Astronaut Heide Stefanyshyn-Piper activating the growth of bacteria in a specially sealed growth chamber during mission STS-115 on board the Space Shuttle Atlantis in 2006. Photograph kindly provided by NASA (National Aeronautics and Space Administration).

The detrimental effect on the human immune system of a low-gravity environment such as that experienced during space flight has been well established, but the effects on bacteria that infect humans has not been probed. New findings published in the Proceedings of the National Academy of Sciences USA show that the space-flight environment affects the cellular and physiological responses of Salmonella enterica serovar Typhimurium ( S. typhimurium ) and, surprisingly, increases the virulence of this strain.

Wilson, Nickerson and colleagues tested the responses of a virulent S. typhimurium strain during a flight of the Space Shuttle Atlantis. Cultures were activated during the space mission and grown for a specified time period, and were fixed, using an RNA or protein fixative, to terminate growth. All samples were compared with identical cultures that were grown simultaneously on the ground at the Kennedy Space Center. The transcriptome and proteome were examined to evaluate how space flight affected gene and protein expression. Exposure to space-flight conditions caused the differential expression of 167 genes and 73 proteins compared with ground-control cultures. The RNA-binding protein Hfq was identified as a global regulator that is involved with aspects of the tested responses. Hfq has a documented role in stress responses and the virulence of many bacterial pathogens, including S. typhimurium.

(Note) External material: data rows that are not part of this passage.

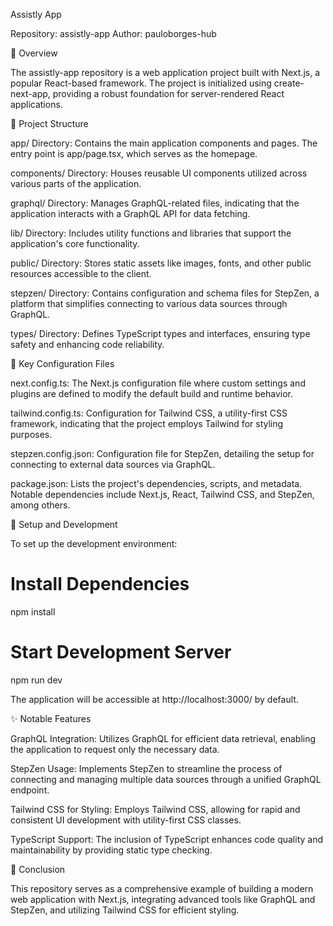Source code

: Assistly App

Repository: assistly-app
Author: pauloborges-hub

📄 Overview

The assistly-app repository is a web application project built with Next.js, a popular React-based framework. The project is initialized using create-next-app, providing a robust foundation for server-rendered React applications.

📂 Project Structure

app/ Directory: Contains the main application components and pages. The entry point is app/page.tsx, which serves as the homepage.

components/ Directory: Houses reusable UI components utilized across various parts of the application.

graphql/ Directory: Manages GraphQL-related files, indicating that the application interacts with a GraphQL API for data fetching.

lib/ Directory: Includes utility functions and libraries that support the application's core functionality.

public/ Directory: Stores static assets like images, fonts, and other public resources accessible to the client.

stepzen/ Directory: Contains configuration and schema files for StepZen, a platform that simplifies connecting to various data sources through GraphQL.

types/ Directory: Defines TypeScript types and interfaces, ensuring type safety and enhancing code reliability.

🔧 Key Configuration Files

next.config.ts: The Next.js configuration file where custom settings and plugins are defined to modify the default build and runtime behavior.

tailwind.config.ts: Configuration for Tailwind CSS, a utility-first CSS framework, indicating that the project employs Tailwind for styling purposes.

stepzen.config.json: Configuration file for StepZen, detailing the setup for connecting to external data sources via GraphQL.

package.json: Lists the project's dependencies, scripts, and metadata. Notable dependencies include Next.js, React, Tailwind CSS, and StepZen, among others.

🚀 Setup and Development

To set up the development environment:

# Install Dependencies
npm install

# Start Development Server
npm run dev

The application will be accessible at http://localhost:3000/ by default.

✨ Notable Features

GraphQL Integration: Utilizes GraphQL for efficient data retrieval, enabling the application to request only the necessary data.

StepZen Usage: Implements StepZen to streamline the process of connecting and managing multiple data sources through a unified GraphQL endpoint.

Tailwind CSS for Styling: Employs Tailwind CSS, allowing for rapid and consistent UI development with utility-first CSS classes.

TypeScript Support: The inclusion of TypeScript enhances code quality and maintainability by providing static type checking.

🏁 Conclusion

This repository serves as a comprehensive example of building a modern web application with Next.js, integrating advanced tools like GraphQL and StepZen, and utilizing Tailwind CSS for efficient styling.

The virulence of space-flight or synchronous ground-control strains was assessed by infecting BALB/c mice. Space-flight cultured S. typhimurium killed more mice and had a decreased LD50 value and decreased time to death compared with control strains. These intriguing results indicate that strains that are exposed to space-flight conditions (low gravity) display increased virulence compared with strains grown under normal-gravity conditions.

The authors propose that a signal is sensed during exposure to low-gravity conditions which induces global alterations that, ultimately, result in increased virulence. This fascinating study has important implications for the assessment of disease risk during space flight and the production of novel antibacterial therapeutics that target Hfq.